Alfred Brendel nación el
5 de enero de 1931 y murió el 17 de junio de 2025. No fue un niño prodigio ni en
su familia hubo músicos destacados. Tuvo varios maestros particulares, se
inscribió al Conservatorio de Graz, recibió la influencia de figuras tan
importantes como Edwin Fischer y Eduard Steuermann, pero en gran medida fue un
artista que se formó a sí mismo. Dejó varios discípulos destacados, como Paul
Lewis, Kit Armstrong y Till Fellner, que aún desarrollan sus carreras.

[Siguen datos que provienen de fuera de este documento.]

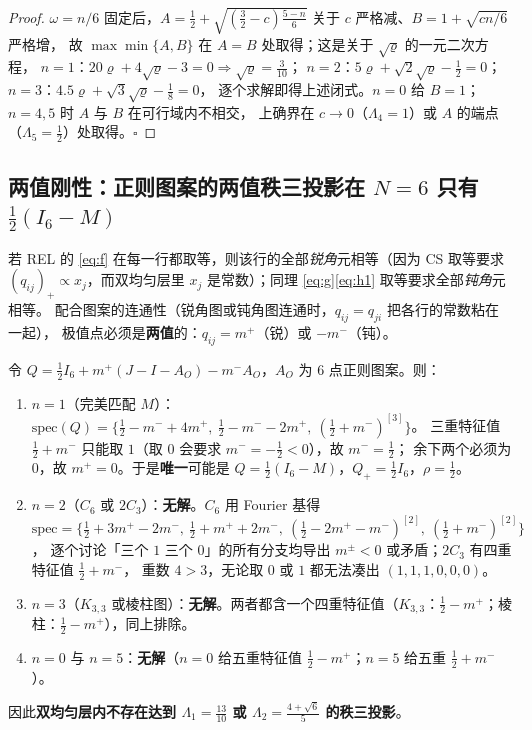 \begin{proof}
$\omega=n/6$ 固定后，$A=\frac12+\sqrt{(\frac32-c)\frac{5-n}6}$ 关于 $c$ 严格减、$B=1+\sqrt{cn/6}$ 严格增，
故 $\max\min\{A,B\}$ 在 $A=B$ 处取得；这是关于 $\sqrt\varrho$ 的一元二次方程，
$n=1$：$20\varrho+4\sqrt\varrho-3=0\Rightarrow\sqrt\varrho=\frac3{10}$；
$n=2$：$5\varrho+\sqrt2\sqrt\varrho-\frac12=0$；$n=3$：$4.5\varrho+\sqrt3\sqrt\varrho-\frac18=0$，
逐个求解即得上述闭式。$n=0$ 给 $B=1$；$n=4,5$ 时 $A$ 与 $B$ 在可行域内不相交，
上确界在 $c\to0$（$\Lambda_4=1$）或 $A$ 的端点（$\Lambda_5=\frac12$）处取得。$\square$
\end{proof}

\subsection{两值刚性：正则图案的两值秩三投影在 $N=6$ 只有 $\frac12(I_6-M)$}\label{sec:twovalue}

若 REL 的 \eqref{eq:f} 在每一行都取等，则该行的全部\emph{锐角}元相等（因为 CS 取等要求
$(q_{ij})_+\propto x_j$，而双均匀层里 $x_j$ 是常数）；同理 \eqref{eq:g}\eqref{eq:h1} 取等要求全部\emph{钝角}元相等。
配合图案的连通性（锐角图或钝角图连通时，$q_{ij}=q_{ji}$ 把各行的常数粘在一起），
极值点必须是\textbf{两值}的：$q_{ij}=m^+$（锐）或 $-m^-$（钝）。

\begin{proposition}\label{prop:twovalue}
令 $Q=\frac12I_6+m^+(J-I-A_O)-m^-A_O$，$A_O$ 为 $6$ 点正则图案。则：
\begin{enumerate}[label=(\alph*),leftmargin=2.2em]
\item $n=1$（完美匹配 $M$）：$\mathrm{spec}(Q)=\{\frac12-m^-+4m^+,\ \frac12-m^--2m^+,\ (\frac12+m^-)^{[3]}\}$。
三重特征值 $\frac12+m^-$ 只能取 $1$（取 $0$ 会要求 $m^-=-\frac12<0$），故 $m^-=\frac12$；
余下两个必须为 $0$，故 $m^+=0$。于是\textbf{唯一}可能是 $Q=\frac12(I_6-M)$，$Q_+=\frac12I_6$，$\rho=\frac12$。
\item $n=2$（$C_6$ 或 $2C_3$）：\textbf{无解}。$C_6$ 用 Fourier 基得
$\mathrm{spec}=\{\frac12+3m^+-2m^-,\ \frac12+m^++2m^-,\ (\frac12-2m^+-m^-)^{[2]},\ (\frac12+m^-)^{[2]}\}$，
逐个讨论「三个 $1$ 三个 $0$」的所有分支均导出 $m^\pm<0$ 或矛盾；$2C_3$ 有四重特征值 $\frac12+m^-$，
重数 $4>3$，无论取 $0$ 或 $1$ 都无法凑出 $(1,1,1,0,0,0)$。
\item $n=3$（$K_{3,3}$ 或棱柱图）：\textbf{无解}。两者都含一个四重特征值（$K_{3,3}$：$\frac12-m^+$；棱柱：$\frac12-m^+$），同上排除。
\item $n=0$ 与 $n=5$：\textbf{无解}（$n=0$ 给五重特征值 $\frac12-m^+$；$n=5$ 给五重 $\frac12+m^-$）。
\end{enumerate}
因此\textbf{双均匀层内不存在达到 $\Lambda_1=\frac{13}{10}$ 或 $\Lambda_2=\frac{4+\sqrt6}5$ 的秩三投影}。
\end{proposition}

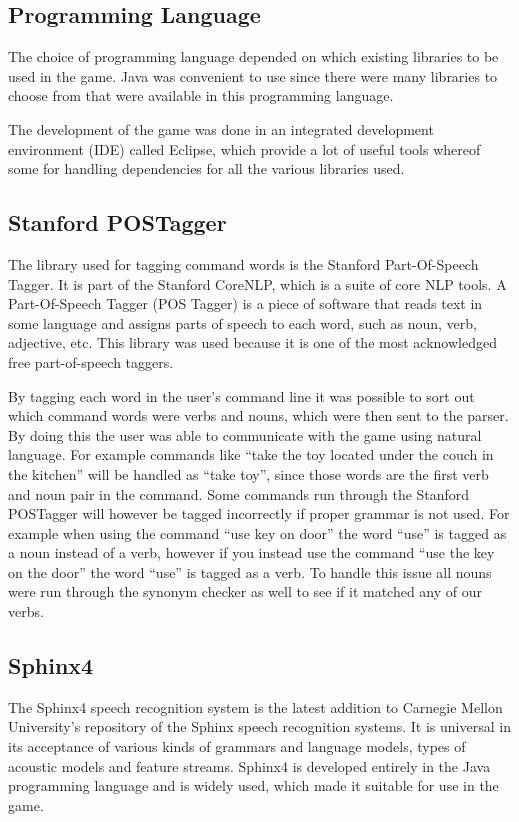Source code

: \subsection{Programming Language}
The choice of programming language depended on which existing libraries to be used in the game. Java was convenient to use since there were many libraries to choose from that were available in this programming language.

The development of the game was done in an integrated development environment (IDE) called Eclipse, which provide a lot of useful tools whereof some for handling dependencies for all the various libraries used.

\subsection{Stanford POSTagger} \label{sec:postagger}
The library used for tagging command words is the Stanford Part-Of-Speech Tagger. It is part of the Stanford CoreNLP, which is a suite of core NLP tools. A Part-Of-Speech Tagger (POS Tagger) is a piece of software that reads text in some language and assigns parts of speech to each word, such as noun, verb, adjective, etc. \citep{POSTagger} This library was used because it is one of the most acknowledged free part-of-speech taggers.

By tagging each word in the user's command line it was possible to sort out which command words were verbs and nouns, which were then sent to the parser. By doing this the user was able to communicate with the game using natural language. For example commands like ``take the toy located under the couch in the kitchen'' will be handled as ``take toy'', since those words are the first verb and noun pair in the command. Some commands run through the Stanford POSTagger will however be tagged incorrectly if proper grammar is not used. For example when using the command ``use key on door'' the word ``use'' is tagged as a noun instead of a verb, however if you instead use the command ``use the key on the door'' the word ``use'' is tagged as a verb. To handle this issue all nouns were run through the synonym checker as well to see if it matched any of our verbs.

\subsection{Sphinx4} \label{sec:sphinx4}
The Sphinx4 speech recognition system is the latest addition to Carnegie Mellon University's repository of the Sphinx speech recognition systems. It is universal in its acceptance of various kinds of grammars and language models, types of acoustic models and feature streams. Sphinx4 is developed entirely in the Java programming language and is widely used, which made it suitable for use in the game. \citep{Sphinx4}

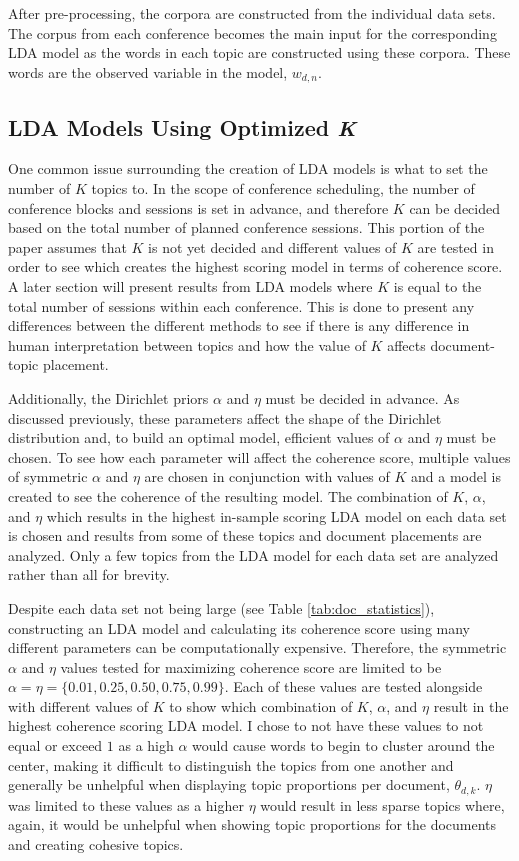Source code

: \documentclass[a4paper, 12pt, twoside]{article}
\numberwithin{equation}{section} %
\begin{document}
After pre-processing, the corpora are constructed from the individual data sets. The corpus from each conference becomes the main input for the corresponding LDA model as the words in each topic are constructed using these corpora. These words are the observed variable in the model, $w_{d,n}$. 

\subsection{LDA Models Using Optimized \textit{K}}

One common issue surrounding the creation of LDA models is what to set the number of $K$ topics to. In the scope of conference scheduling, the number of conference blocks and sessions is set in advance, and therefore $K$ can be decided based on the total number of planned conference sessions. This portion of the paper assumes that $K$ is not yet decided and different values of $K$ are tested in order to see which creates the highest scoring model in terms of coherence score. A later section will present results from LDA models where $K$ is equal to the total number of sessions within each conference. This is done to present any differences between the different methods to see if there is any difference in human interpretation between topics and how the value of $K$ affects document-topic placement.

Additionally, the Dirichlet priors $\alpha$ and $\eta$ must be decided in advance. As discussed previously, these parameters affect the shape of the Dirichlet distribution and, to build an optimal model, efficient values of $\alpha$ and $\eta$ must be chosen. To see how each parameter will affect the coherence score, multiple values of symmetric $\alpha$ and $\eta$ are chosen in conjunction with values of $K$ and a model is created to see the coherence of the resulting model. The combination of $K$, $\alpha$, and $\eta$ which results in the highest in-sample scoring LDA model on each data set is chosen and results from some of these topics and document placements are analyzed. Only a few topics from the LDA model for each data set are analyzed rather than all for brevity. 

Despite each data set not being large (see Table \ref{tab:doc_statistics}), constructing an LDA model and calculating its coherence score using many different parameters can be computationally expensive. Therefore, the symmetric $\alpha$ and $\eta$ values tested for maximizing coherence score are limited to be $\alpha = \eta = \{0.01, 0.25, 0.50, 0.75, 0.99\}$. Each of these values are tested alongside with different values of $K$ to show which combination of $K$, $\alpha$, and $\eta$ result in the highest coherence scoring LDA model. I chose to not have these values to not equal or exceed $1$ as a high $\alpha$ would cause words to begin to cluster around the center, making it difficult to distinguish the topics from one another and generally be unhelpful when displaying topic proportions per document, $\theta_{d,k}$. $\eta$ was limited to these values as a higher $\eta$ would result in less sparse topics where, again, it would be unhelpful when showing topic proportions for the documents and creating cohesive topics. 
\end{document}
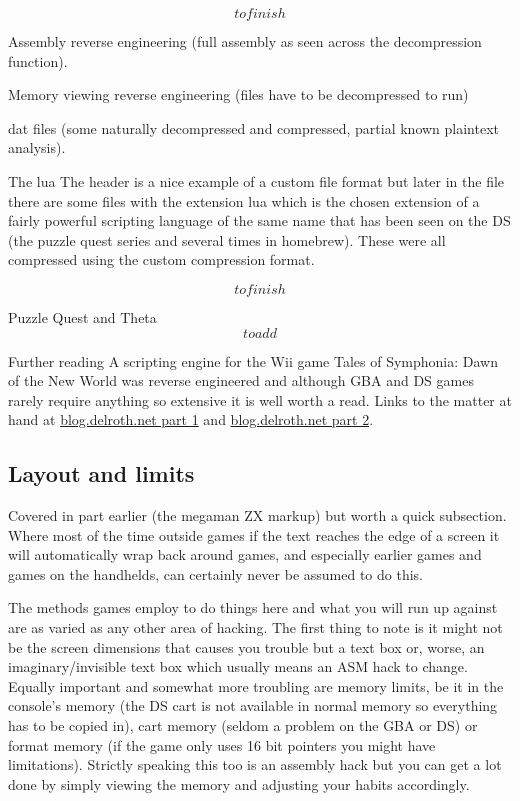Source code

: \documentclass[
]{book}
\begin{document}
\[to finish\]

Assembly reverse engineering (full assembly as seen across the decompression function).

Memory viewing reverse engineering (files have to be decompressed to run)

dat files (some naturally decompressed and compressed, partial known plaintext analysis).

The lua The header is a nice example of a custom file format but later in the file there are some files with the extension lua which is the chosen extension of a fairly powerful scripting language of the same name that has been seen on the DS (the puzzle quest series and several times in homebrew). These were all compressed using the custom compression format.

\[to finish\]

Puzzle Quest and Theta \[to add\]

Further reading A scripting engine for the Wii game Tales of Symphonia: Dawn of the New World was reverse engineered and although GBA and DS games rarely require anything so extensive it is well worth a read. Links to the matter at hand at \href{http://blog.delroth.net/2011/06/reverse-engineering-a-wii-game-script-interpreter-part-1/}{blog.delroth.net part 1} and \href{http://blog.delroth.net/2011/06/reverse-engineering-a-wii-game-script-interpreter-part-2/}{blog.delroth.net part 2}.

\hypertarget{layout-and-limits}{%
\subsection{Layout and limits}\label{layout-and-limits}}

Covered in part earlier (the megaman ZX markup) but worth a quick subsection. Where most of the time outside games if the text reaches the edge of a screen it will automatically wrap back around games, and especially earlier games and games on the handhelds, can certainly never be assumed to do this.

The methods games employ to do things here and what you will run up against are as varied as any other area of hacking. The first thing to note is it might not be the screen dimensions that causes you trouble but a text box or, worse, an imaginary/invisible text box which usually means an ASM hack to change. Equally important and somewhat more troubling are memory limits, be it in the console's memory (the DS cart is not available in normal memory so everything has to be copied in), cart memory (seldom a problem on the GBA or DS) or format memory (if the game only uses 16 bit pointers you might have limitations). Strictly speaking this too is an assembly hack but you can get a lot done by simply viewing the memory and adjusting your habits accordingly.
\end{document}

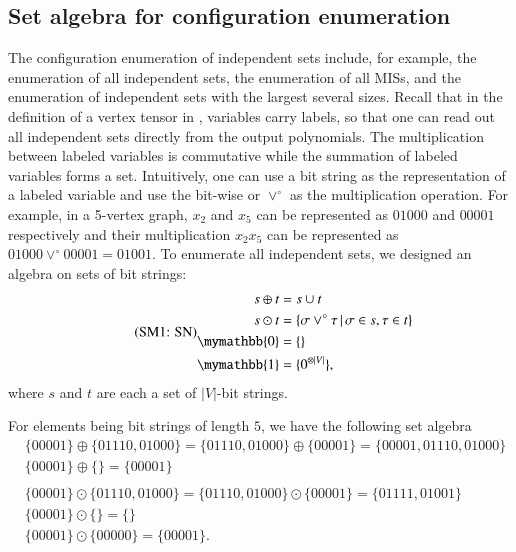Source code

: \documentclass[review, onefignum, onetabnum]{siamart190516}
\begin{document}
\subsection{Set algebra for configuration enumeration}

The configuration enumeration of independent sets include, for example, the enumeration of all independent sets, the enumeration of all MISs, and the enumeration of independent sets with the largest several sizes.
Recall that in the definition of a vertex tensor in , variables carry labels, so that one can read out all independent sets directly from the output polynomials.
The multiplication between labeled variables is commutative while the summation of labeled variables forms a set.
Intuitively, one can use a bit string as the representation of a labeled variable and use the bit-wise or $\lor^\circ$ as the multiplication operation.
For example, in a 5-vertex graph, $x_2$ and $x_5$ can be represented as $01000$ and $00001$ respectively and their multiplication $x_2x_5$ can be represented as $01000 \lor^\circ 00001 = 01001$.
To enumerate all independent sets, we designed an algebra on sets of bit strings:
\begin{equation}
\eqname{SN}
\begin{split}
    s \oplus t &= s \cup t\\
    s \odot t &= \{\sigma \lor^\circ \tau \, | \, \sigma \in s, \tau \in t\}\\
    \mymathbb{0} &= \{\}\\
    \mymathbb{1} &= \{0^{\otimes |V|}\},
\end{split}\label{eq:set}
\end{equation}
where $s$ and $t$ are each a set of $|V|$-bit strings.
\begin{example}\label{eg:setalgebra}
    For elements being bit strings of length $5$, we have the following set algebra
\begin{equation*}
\begin{split}
    &\{00001\} \oplus \{01110, 01000\} = \{01110, 01000\} \oplus \{00001\} = \{00001,01110, 01000\}\\
    &\{00001\} \oplus \{\} = \{00001\}\\
&\\
    &\{00001\} \odot \{01110, 01000\} = \{01110, 01000\} \odot \{00001\} = \{01111, 01001\}\\
    &\{00001\} \odot \{\} = \{\}\\
    &\{00001\} \odot \{00000\} = \{00001\}.
\end{split}
\end{equation*}
\end{example}
\end{document}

También
dejó una legión de admiradores, el respeto de la mayoría y algunos detractores
más bien benévolos. Pero al revisar los muchos mensajes en la red que lamentaron
su muerte (de numerosos colegas, amigos, alumnos, seguidores, críticos
musicales, compañías disqueras, políticos, instituciones de cultura, escuelas
de música y universidades) me percaté de que no sólo fue una personalidad muy
respetada, una referencia fija y quizá un poco rutinaria entre los pianistas y
el público. También fue muy querido. Abundan en las condolencias las
referencias al hombre generoso, amigable, chispeante, siempre curioso y
comprometido con su arte. Me conmovió en particular toparme con un texto del pianista,
compositor y poeta Juan Carlos Garvayo para la revista musical Scherzo, de España. Ahí refiere que
Brendel, unos meses antes de fallecer, le envió su último libro con una nota en
alemán que me atrevo a citar aquí: “Querido Juan
Carlos, He aquí un libro para terminar. Es hora de parar. La vida ya ha sido
demasiado buena conmigo”. Y
cierra con estos versos felices: “Dank für alles / Freundlichkeit und /
Freundschaft / Seien Sie beide / Umarmt! (Gracias por todo /
¡Amabilidad y / Amistad se abrazan / mutuamente!)”. Gracias por todo, Alfred Brendel.